Morphological complexity representation. Words with varying morphological structures—including simple root words, words with common prefixes and suffixes, and words with multiple morphological components—were included. This approach captures the range of morphological complexity students encounter in academic vocabulary.

Semantic category representation. Marzano and Marzano’s supercluster system (Marzano and Marzano 1988) was used to ensure coverage across major conceptual categories relevant to academic learning. Words were paired within superclusters so that item sets represented a range of semantic relationships, including analysis, comparison, sequence, cause–effect relationships, and abstract concepts.


18.4 Item Development Process

18.4.1 Sentence Context Creation

Sentence contexts for ROAR-Written Vocabulary items were developed using corpus-informed procedures drawing from extensive databases of educational texts representative of materials students encounter in academic settings. The process prioritized authentic language patterns while controlling for construct-irrelevant variance.

Corpus-based development. Sentence contexts were developed using the TextBase (Elfrieda H. Hiebert 2025), a database of 10,000 texts spanning multiple genres, subject areas, and grade levels. Sentences were constructed to reflect authentic language patterns students encounter in academic reading, ensuring ecological validity without introducing excessive complexity that might confound vocabulary measurement.

Semantic constraint calibration. Sentence contexts were designed to provide sufficient semantic support for students with knowledge of the target word while avoiding excessive contextual cues that would allow correct responses through inference alone. This balance ensures that performance reflects vocabulary knowledge rather than general comprehension ability.

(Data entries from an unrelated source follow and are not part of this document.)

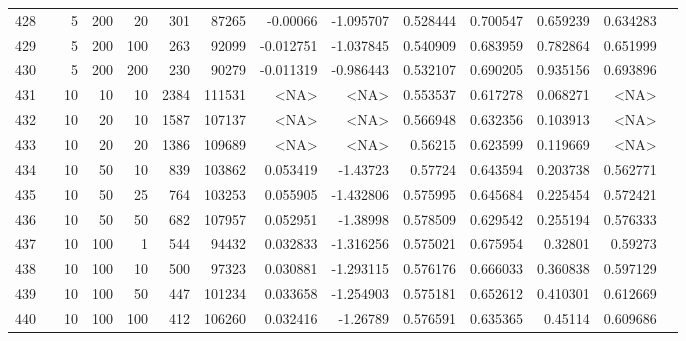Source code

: \begin{longtable}{llrrrrrrrrrrrr}
		428 & &            5 &               200 &           20 &          301 &      87265 &  -0.00066 & -1.095707 &  0.528444 &    0.700547 &       0.659239 &  0.634283 \\
		429 & &            5 &               200 &          100 &          263 &      92099 & -0.012751 & -1.037845 &  0.540909 &    0.683959 &       0.782864 &  0.651999 \\
		430 & &            5 &               200 &          200 &          230 &      90279 & -0.011319 & -0.986443 &  0.532107 &    0.690205 &       0.935156 &  0.693896 \\
		431 & &           10 &                10 &           10 &           2384 &     111531 &      <NA> &      <NA> &  0.553537 &    0.617278 &       0.068271 &  <NA> \\
		432 & &           10 &                20 &           10 &           1587 &     107137 &      <NA> &      <NA> &  0.566948 &    0.632356 &       0.103913 &  <NA> \\
		433 & &           10 &                20 &           20 &           1386 &     109689 &      <NA> &      <NA> &   0.56215 &    0.623599 &       0.119669 &   <NA> \\
		434 & &           10 &                50 &           10 &         839 &     103862 &  0.053419 &  -1.43723 &   0.57724 &    0.643594 &       0.203738 &  0.562771 \\
		435 & &           10 &                50 &           25 &          764 &     103253 &  0.055905 & -1.432806 &  0.575995 &    0.645684 &       0.225454 &  0.572421 \\
		436 & &           10 &                50 &           50 &          682 &     107957 &  0.052951 &  -1.38998 &  0.578509 &    0.629542 &       0.255194 &  0.576333 \\
		437 & &           10 &               100 &            1 &          544 &      94432 &  0.032833 & -1.316256 &  0.575021 &    0.675954 &        0.32801 &   0.59273 \\
		438 & &           10 &               100 &           10 &          500 &      97323 &  0.030881 & -1.293115 &  0.576176 &    0.666033 &       0.360838 &  0.597129 \\
		439 & &           10 &               100 &           50 &          447 &     101234 &  0.033658 & -1.254903 &  0.575181 &    0.652612 &       0.410301 &  0.612669 \\
		440 & &           10 &               100 &          100 &          412 &     106260 &  0.032416 &  -1.26789 &  0.576591 &    0.635365 &        0.45114 &  0.609686 \\

\end{longtable}
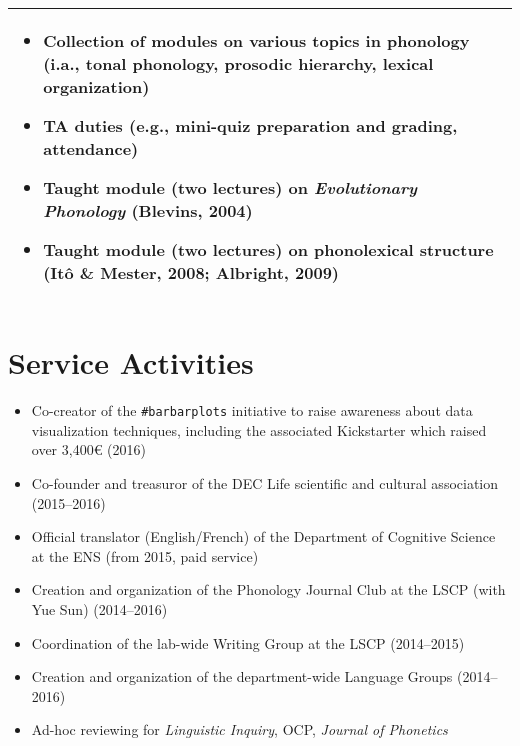 \documentclass[a4paper, 10pt]{article}
\begin{document}
\begin{center}
\begin{tabular}{|p{16cm}|}
\begin{itemize}[noitemsep]
\item Collection of modules on various topics in phonology (i.a.,
  tonal phonology, prosodic hierarchy, lexical organization)

\item TA duties (e.g., mini-quiz preparation and grading, attendance)

\item Taught module (two lectures) on \emph{Evolutionary
    Phonology} (Blevins, 2004) 

\item Taught module (two lectures) on phonolexical structure (Itô \&
  Mester, 2008; Albright, 2009)        

\end{itemize}\\

\hline
\end{tabular}



\end{center}


\section*{Service Activities}

\begin{itemize}
\RaggedRight

\item Co-creator of the \texttt{\#barbarplots} initiative to raise
  awareness about data visualization techniques, including the
  associated Kickstarter which raised over 3,400€ (2016)

\item Co-founder and treasuror of the DEC Life scientific and cultural
  association (2015--2016)

\item Official translator (English/French) of the Department of Cognitive Science at
  the ENS (from 2015, paid service)

\item Creation and organization of the Phonology Journal Club at the
  LSCP (with Yue Sun) (2014--2016)

\item Coordination of the lab-wide Writing Group at the LSCP (2014--2015)

\item Creation and organization of the department-wide Language Groups
  (2014--2016)

\item Ad-hoc reviewing for \emph{Linguistic Inquiry}, OCP,
  \emph{Journal of Phonetics}


\end{itemize}
\end{document}
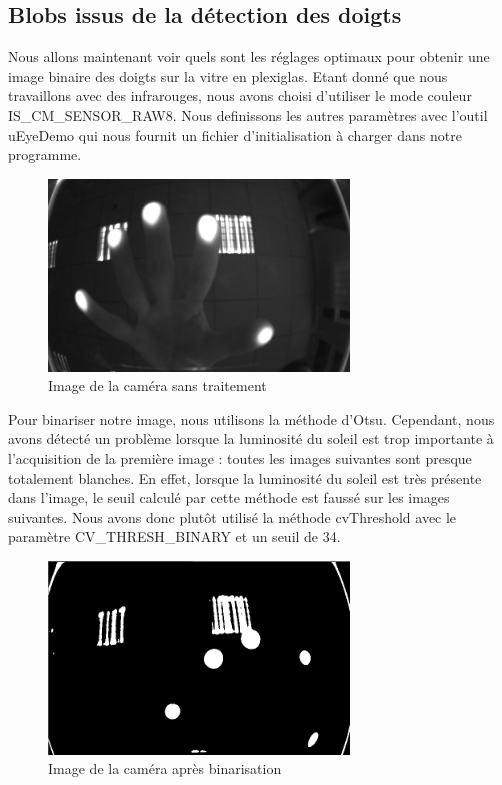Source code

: \subsection{Blobs issus de la détection des doigts}

Nous allons maintenant voir quels sont les réglages optimaux pour obtenir une image binaire des doigts sur 
la vitre en plexiglas. Etant donné que nous travaillons avec des infrarouges, nous avons choisi d'utiliser
le mode couleur IS\_CM\_SENSOR\_RAW8. Nous definissons les autres paramètres avec l'outil uEyeDemo qui nous
fournit un fichier d'initialisation à charger dans notre programme.\\

\begin{figure}[H]
      \center
      \includegraphics[width=8cm]{ressources/tp5/1-camera_regle_sans_traitement.png}
      \caption{Image de la caméra sans traitement}
\end{figure}

Pour binariser notre image, nous utilisons la méthode d'Otsu. Cependant, nous avons détecté un problème lorsque 
la luminosité du soleil est trop importante à l'acquisition de la première image : toutes les images suivantes sont 
presque totalement blanches. En effet, lorsque la luminosité du soleil est très présente dans l'image, le seuil calculé par
cette méthode est faussé sur les images suivantes. Nous avons donc plutôt utilisé la méthode cvThreshold avec
le paramètre CV\_THRESH\_BINARY et un seuil de 34.\\

\begin{figure}[H]
      \center
      \includegraphics[width=8cm]{ressources/tp5/2-flux_binarise.png}
      \caption{Image de la caméra après binarisation}
\end{figure}

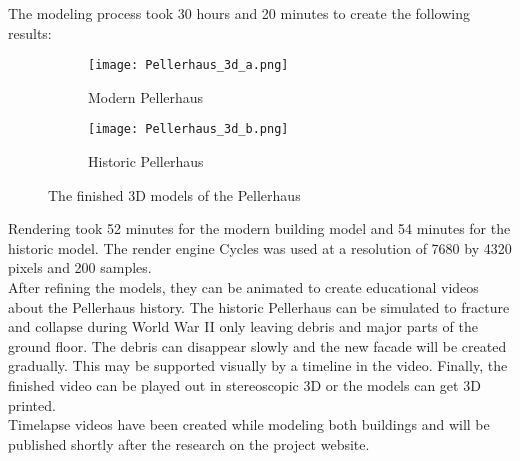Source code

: The modeling process took 30 hours and 20 minutes to create the following results:

\begin{figure}[h]
	\centering
	\begin{subfigure}[b]{0.75\textwidth}
		\centering
		\texttt{[image: Pellerhaus\_3d\_a.png]}
		\caption{Modern Pellerhaus}
		\label{fig:pellerhaus_3d_modern}
	\end{subfigure}
	\hfill
	\begin{subfigure}[b]{0.75\textwidth}
		\centering
		\texttt{[image: Pellerhaus\_3d\_b.png]}
		\caption{Historic Pellerhaus}
		\label{fig:pellerhaus_3d_historic}
	\end{subfigure}
	\caption{The finished 3D models of the Pellerhaus}
	\label{fig:pellerhaus_3d_models}
\end{figure}

Rendering took 52 minutes for the modern building model and 54 minutes for the historic model. The render engine Cycles was used at a resolution of 7680 by 4320 pixels and 200 samples.\\

After refining the models, they can be animated to create educational videos about the Pellerhaus history. The historic Pellerhaus can be simulated to fracture and collapse during World War II only leaving debris and major parts of the ground floor. The debris can disappear slowly and the new facade will be created gradually. This may be supported visually by a timeline in the video. Finally, the finished video can be played out in stereoscopic 3D or the models can get 3D printed.\\

Timelapse videos have been created while modeling both buildings and will be published shortly after the research on the project website.
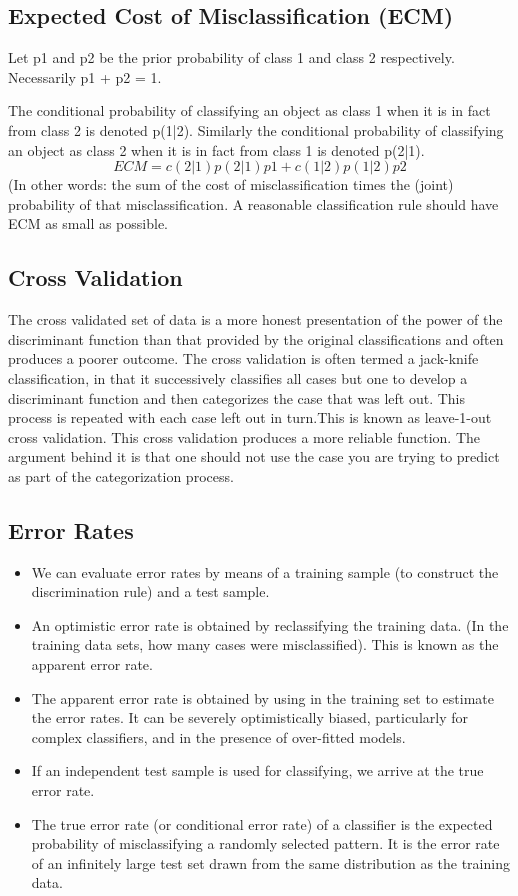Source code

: \documentclass[a4paper,12pt]{article}
\begin{document}
\subsection*{ Expected Cost of Misclassification (ECM)}
Let p1 and p2 be the prior probability of class 1 and class 2 respectively.
Necessarily p1 + p2 = 1.

The conditional probability of classifying an object as class 1 when it is
in fact from class 2 is denoted p(1|2). Similarly the conditional probability
of classifying an object as class 2 when it is in fact from class 1 is denoted
p(2|1).
\[ ECM = c(2|1)p(2|1)p1 + c(1|2)p(1|2)p2\]
(In other words: the sum of the cost of misclassification times the (joint)
probability of that misclassification.
A reasonable classification rule should have ECM as small as possible.
\subsection*{ Cross Validation}


The cross validated set of
data is a more honest presentation of the power of the discriminant function
than that provided by the original classifications and often produces a poorer
outcome. The cross validation is often termed a jack-knife classification, in
that it successively classifies all cases but one to develop a discriminant
function and then categorizes the case that was left out. This process is
repeated with each case left out in turn.This is known as leave-1-out cross
validation.
This cross validation produces a more reliable function. The argument
behind it is that one should not use the case you are trying to predict as part
of the categorization process.
\subsection*{Error Rates}
\begin{itemize}
	\item We can evaluate error rates by means of a training sample (to construct the
	discrimination rule) and a test sample.
	\item An optimistic error rate is obtained by reclassifying the training data. (In
	the training data sets, how many cases were misclassified). This is known
	as the apparent error rate.
	\item The apparent error rate is obtained by using in the training set to estimate
	the error rates. It can be severely optimistically biased, particularly for
	complex classifiers, and in the presence of over-fitted models.
	\item If an independent test sample is used for classifying, we arrive at the true
	error rate.
		\item The true error rate (or conditional error rate) of a classifier is the
	expected probability of misclassifying a randomly selected pattern. It is the
	error rate of an infinitely large test set drawn from the same distribution as
	the training data.
\end{itemize}
\end{document}
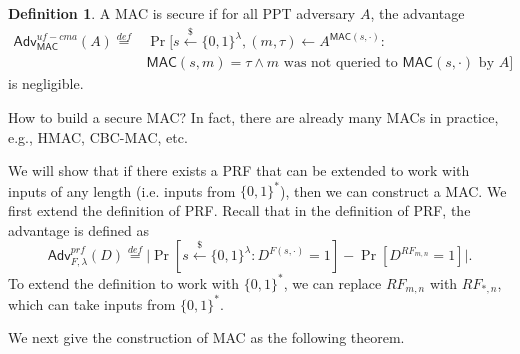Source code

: \documentclass[12pt]{article}
\newcommand{\eqdef}{\stackrel{def}{=}}
\newcommand{\bits}{\{0,1\}}
\newcommand{\getsr}{\stackrel{\$}{\gets}}
\newcommand{\Adv}{\mathsf{Adv}}
\newcommand{\MAC}{\mathsf{MAC}}
\theoremstyle{definition}
\newtheorem{definition}[theorem]{Definition}
\begin{document}
\begin{definition}
A MAC is secure if for all PPT adversary $A$, the advantage
$$\begin{aligned}
\Adv_{\MAC}^{uf-cma}(A) \eqdef & \Pr[s \getsr \bits^\lambda, (m, \tau) \gets A^{\MAC(s,\cdot)} : \\
& \MAC(s,m)=\tau \wedge \textrm{$m$ was not queried to $\MAC(s,\cdot)$ by $A$}]
\end{aligned}$$
is negligible.
\end{definition}

How to build a secure MAC? In fact, there are already many MACs in practice, e.g., HMAC, CBC-MAC, etc.

We will show that if there exists a PRF that can be extended to work with inputs of any length (i.e. inputs from $\bits^*$), then we can construct a MAC. We first extend the definition of PRF. Recall that in the definition of PRF, the advantage is defined as
$$\Adv_{F,\lambda}^{prf}(D) \eqdef \bigg| \Pr[s \getsr \bits^\lambda: D^{F(s,\cdot)}=1] - \Pr[D^{RF_{m,n}}=1] \bigg|.$$
To extend the definition to work with $\bits^*$, we can replace $RF_{m,n}$ with $RF_{*,n}$, which can take inputs from $\bits^*$.

We next give the construction of MAC as the following theorem.
\end{document}
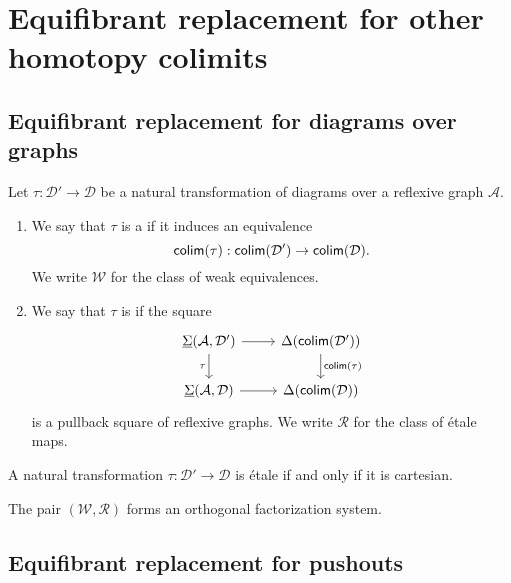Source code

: \section{Equifibrant replacement for other homotopy colimits}

\subsection{Equifibrant replacement for diagrams over graphs}

\begin{defn}
Let $\tau:\mathcal{D}'\to\mathcal{D}$ be a natural transformation of diagrams over a reflexive graph $\mathcal{A}$. 
\begin{enumerate}
\item We say that $\tau$ is a  if it induces an equivalence
\begin{equation*}
\mathsf{colim}(\tau):\mathsf{colim}(\mathcal{D}')\to\mathsf{colim}(\mathcal{D}).
\end{equation*}
We write $\mathcal{W}$ for the class of weak equivalences.
\item We say that $\tau$ is  if the square
\begin{equation*}
\begin{tikzcd}
\msm{\mathcal{A}}{\mathcal{D}'} \arrow[d,swap,"\tau"] \arrow[r] & \Delta(\tfcolim(\mathcal{D}')) \arrow[d,"\tfcolim(\tau)"] \\
\msm{\mathcal{A}}{\mathcal{D}} \arrow[r] & \Delta(\tfcolim(\mathcal{D}))
\end{tikzcd}
\end{equation*}
is a pullback square of reflexive graphs. We write $\mathcal{R}$ for the class of \'etale maps.
\end{enumerate}
\end{defn}

\begin{thm}
A natural transformation $\tau:\mathcal{D}'\to\mathcal{D}$ is \'etale if and only if it is cartesian.
\end{thm}

\begin{thm}
The pair $(\mathcal{W},\mathcal{R})$ forms an orthogonal factorization system. 
\end{thm}

\subsection{Equifibrant replacement for pushouts}

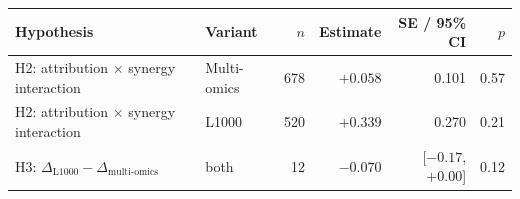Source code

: \begin{tabular}{@{}llrrrr@{}}
\toprule
Hypothesis & Variant & $n$ & Estimate & SE / 95\% CI & $p$ \\
\midrule
H2: attribution $\times$ synergy interaction & Multi-omics & 678 & $+0.058$ & 0.101 & 0.57 \\
H2: attribution $\times$ synergy interaction & L1000 & 520 & $+0.339$ & 0.270 & 0.21 \\
H3: $\Delta_{\text{L1000}} - \Delta_{\text{multi-omics}}$ & both & 12 & $-0.070$ & [$-0.17$, $+0.00$] & 0.12 \\
\bottomrule
\end{tabular}
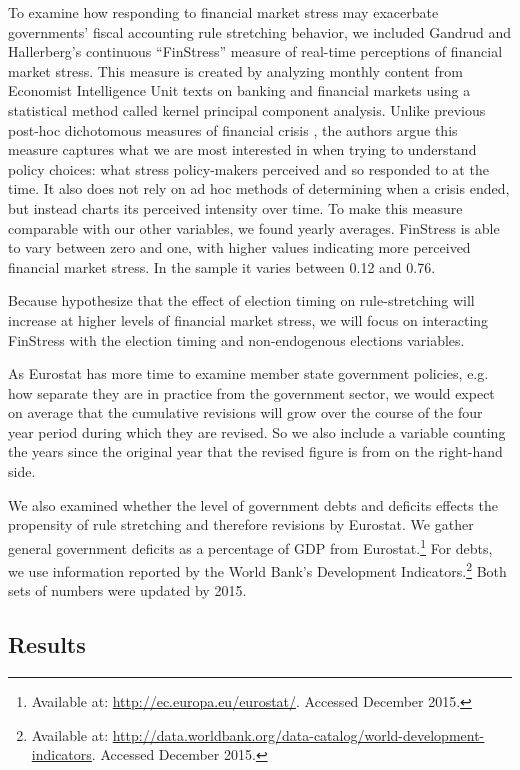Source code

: \documentclass[]{article}
\begin{document}
To examine how responding to financial market stress may exacerbate governments' fiscal accounting rule stretching behavior, we included Gandrud and Hallerberg's \citeyearpar{finstress_paper} continuous ``FinStress'' measure of real-time perceptions of financial market stress. This measure is created by analyzing monthly content from Economist Intelligence Unit texts on banking and financial markets using a statistical method called kernel principal component analysis. Unlike previous post-hoc dichotomous measures of financial crisis \citep[e.g. measures compiled by][]{Laeven2012,ReinhartRog2010}, the authors argue this measure captures what we are most interested in when trying to understand policy choices: what stress policy-makers perceived and so responded to at the time. It also does not rely on ad hoc methods of determining when a crisis ended, but instead charts its perceived intensity over time. To make this measure comparable with our other variables, we found yearly averages. FinStress is able to vary between zero and one, with higher values indicating more perceived financial market stress. In the sample it varies between 0.12 and 0.76.

Because hypothesize that the effect of election timing on rule-stretching will increase at higher levels of financial market stress, we will focus on interacting FinStress with the election timing and non-endogenous elections variables.

As Eurostat has more time to examine member state government policies, e.g. how separate they are in practice from the government sector, we would expect on average that the cumulative revisions will grow over the course of the four year period during which they are revised. So we also include a variable counting the years since the original year that the revised figure is from on the right-hand side.

We also examined whether the level of government debts and deficits effects the propensity of rule stretching and therefore revisions by Eurostat. We gather general government deficits as a percentage of GDP from Eurostat.\footnote{Available at: \url{http://ec.europa.eu/eurostat/}. Accessed December 2015.} For debts, we use information reported by the World Bank's Development Indicators.\footnote{Available at: \url{http://data.worldbank.org/data-catalog/world-development-indicators}. Accessed December 2015.} Both sets of numbers were updated by 2015.

\subsection{Results}
\end{document}
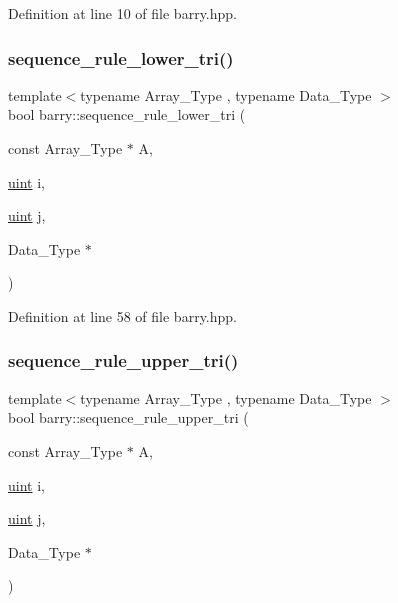 Definition at line 10 of file barry.\+hpp.

\mbox{\label{namespacebarry_a2889c6210e2711e33c34ca9c8b5de7d9}} 
\subsubsection{\texorpdfstring{sequence\+\_\+rule\+\_\+lower\+\_\+tri()}{sequence\_rule\_lower\_tri()}}
{\footnotesize\ttfamily template$<$typename Array\+\_\+\+Type , typename Data\+\_\+\+Type $>$ \\
bool barry\+::sequence\+\_\+rule\+\_\+lower\+\_\+tri (\begin{DoxyParamCaption}\item[{const Array\+\_\+\+Type $\ast$}]{A,  }\item[{\hyperlink{namespacebarry_a11dfc53ddb4672278319aa04f1e09a6c}{uint}}]{i,  }\item[{\hyperlink{namespacebarry_a11dfc53ddb4672278319aa04f1e09a6c}{uint}}]{j,  }\item[{Data\+\_\+\+Type $\ast$}]{ }\end{DoxyParamCaption})\hspace{0.3cm}{\ttfamily [inline]}}



Definition at line 58 of file barry.\+hpp.

\mbox{\label{namespacebarry_a1433970b34e5904f846a0aa41abef448}} 
\subsubsection{\texorpdfstring{sequence\+\_\+rule\+\_\+upper\+\_\+tri()}{sequence\_rule\_upper\_tri()}}
{\footnotesize\ttfamily template$<$typename Array\+\_\+\+Type , typename Data\+\_\+\+Type $>$ \\
bool barry\+::sequence\+\_\+rule\+\_\+upper\+\_\+tri (\begin{DoxyParamCaption}\item[{const Array\+\_\+\+Type $\ast$}]{A,  }\item[{\hyperlink{namespacebarry_a11dfc53ddb4672278319aa04f1e09a6c}{uint}}]{i,  }\item[{\hyperlink{namespacebarry_a11dfc53ddb4672278319aa04f1e09a6c}{uint}}]{j,  }\item[{Data\+\_\+\+Type $\ast$}]{ }\end{DoxyParamCaption})\hspace{0.3cm}{\ttfamily [inline]}}



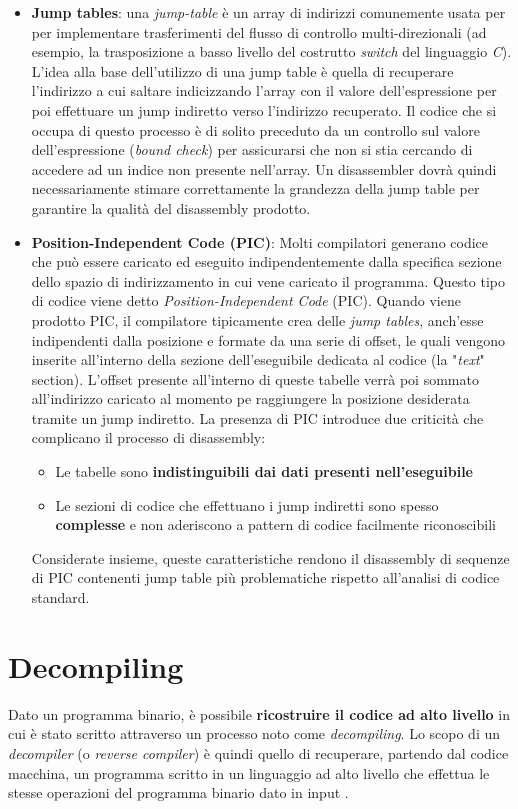 \documentclass[../main.tex]{subfiles}
\begin{document}
\begin{itemize}
    \item \textbf{Jump tables}: una \textit{jump-table} è un array di indirizzi comunemente usata per per implementare trasferimenti del flusso di controllo multi-direzionali (ad esempio, la trasposizione a basso livello del costrutto \textit{switch} del linguaggio \textit{C}).
    L'idea alla base dell'utilizzo di una jump table è quella di recuperare l'indirizzo a cui saltare indicizzando l'array con il valore dell'espressione per poi effettuare un jump indiretto verso l'indirizzo recuperato.
    Il codice che si occupa di questo processo è di solito preceduto da un controllo sul valore dell'espressione (\textit{bound check}) per assicurarsi che non si stia cercando di accedere ad un indice non presente nell'array.
    Un disassembler dovrà quindi necessariamente stimare correttamente la grandezza della jump table per garantire la qualità del disassembly prodotto.
    \item \textbf{Position-Independent Code (PIC)}: Molti compilatori generano codice che può essere caricato ed eseguito indipendentemente dalla specifica sezione dello spazio di indirizzamento in cui vene caricato il programma.
    Questo tipo di codice viene detto \textit{Position-Independent Code} (PIC). Quando viene prodotto PIC, il compilatore tipicamente crea delle \textit{jump tables}, anch'esse indipendenti dalla posizione e formate da una serie di offset, le quali vengono inserite all'interno della sezione dell'eseguibile dedicata al codice (la "\textit{text}" section).
    L'offset presente all'interno di queste tabelle verrà poi sommato all'indirizzo caricato al momento pe raggiungere la posizione desiderata tramite un jump indiretto.
    La presenza di PIC introduce due criticità che complicano il processo di disassembly:
    \begin{itemize}
        \item Le tabelle sono \textbf{indistinguibili dai dati presenti nell'eseguibile}
        \item Le sezioni di codice che effettuano i jump indiretti sono spesso \textbf{complesse} e non aderiscono a pattern di codice facilmente riconoscibili
    \end{itemize}
    Considerate insieme, queste caratteristiche rendono il disassembly di sequenze di PIC contenenti jump table più problematiche rispetto all'analisi di codice standard.
\end{itemize}





\section{Decompiling}
Dato un programma binario, è possibile \textbf{ricostruire il codice ad alto livello} in cui è stato scritto attraverso un processo noto come \textit{decompiling}.
Lo scopo di un \textit{decompiler} (o \textit{reverse compiler}) è quindi quello di recuperare, partendo dal codice macchina, un programma scritto in un linguaggio ad alto livello che effettua le stesse
operazioni del programma binario dato in input \cite{Cifuentes1995DecompilationOB}.
\end{document}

Syntactic complexity control. Sentences were designed to be accessible across the intended grade range while preserving natural language patterns. Structures were generally simple to moderately complex, with clear subject–verb relationships and minimal embedded clauses. Syntactic accessibility was evaluated through expert review rather than formal metrics.


18.4.2 Response Option Development

The four-option multiple-choice format employed systematic distractor development principles designed to create plausible but incorrect alternatives that provide meaningful information about student vocabulary knowledge.

Correct response selection. Simple, high-frequency synonyms with lower age of acquisition than target words were selected to represent the intended meaning within sentence contexts. Correct responses were drawn from earlier word zones within the core vocabulary framework (Elfrieda H. Hiebert 2012), ensuring familiarity while maintaining semantic accuracy.

Distractor construction. Distractors were drawn from three sources:
(a) words from earlier word zones (Elfrieda H. Hiebert 2012),
(b) grade-appropriate words identified through research and expert judgment, and
(c) semantically and syntactically plausible alternatives that fit the sentence context but differ in meaning from the target word.

Plausibility calibration. Distractors were designed to fit sentence context syntactically and broadly semantically while remaining incorrect synonyms. This ensures that distractors are attractive to students without target word knowledge but not misleading for those who possess it.

Sample Item

Figure 18.1 shows an example item from ROAR-Written Vocabulary, “He became ill after eating the rotten food.” Although all four choices could fit grammatically in the sentence, the correct answer, “sick”, is the closest synonym to the underlined word, “ill”.

Figure 18.1: Sample item for ROAR-Written Vocabulary.

18.5 Quality Assurance and Expert Review

All items underwent systematic review procedures to ensure construct alignment, developmental appropriateness, and freedom from bias or inappropriate content. Expert panels consisting of literacy researchers, educational practitioners, and measurement specialists evaluated items across multiple dimensions:

Construct alignment verification. Items were reviewed to ensure they assessed vocabulary knowledge as operationally defined, rather than related but distinct constructs such as reading comprehension, background knowledge, or reasoning ability. Reviewers examined whether successful performance required knowledge of the target word and whether alternative pathways to correct responses might compromise construct validity.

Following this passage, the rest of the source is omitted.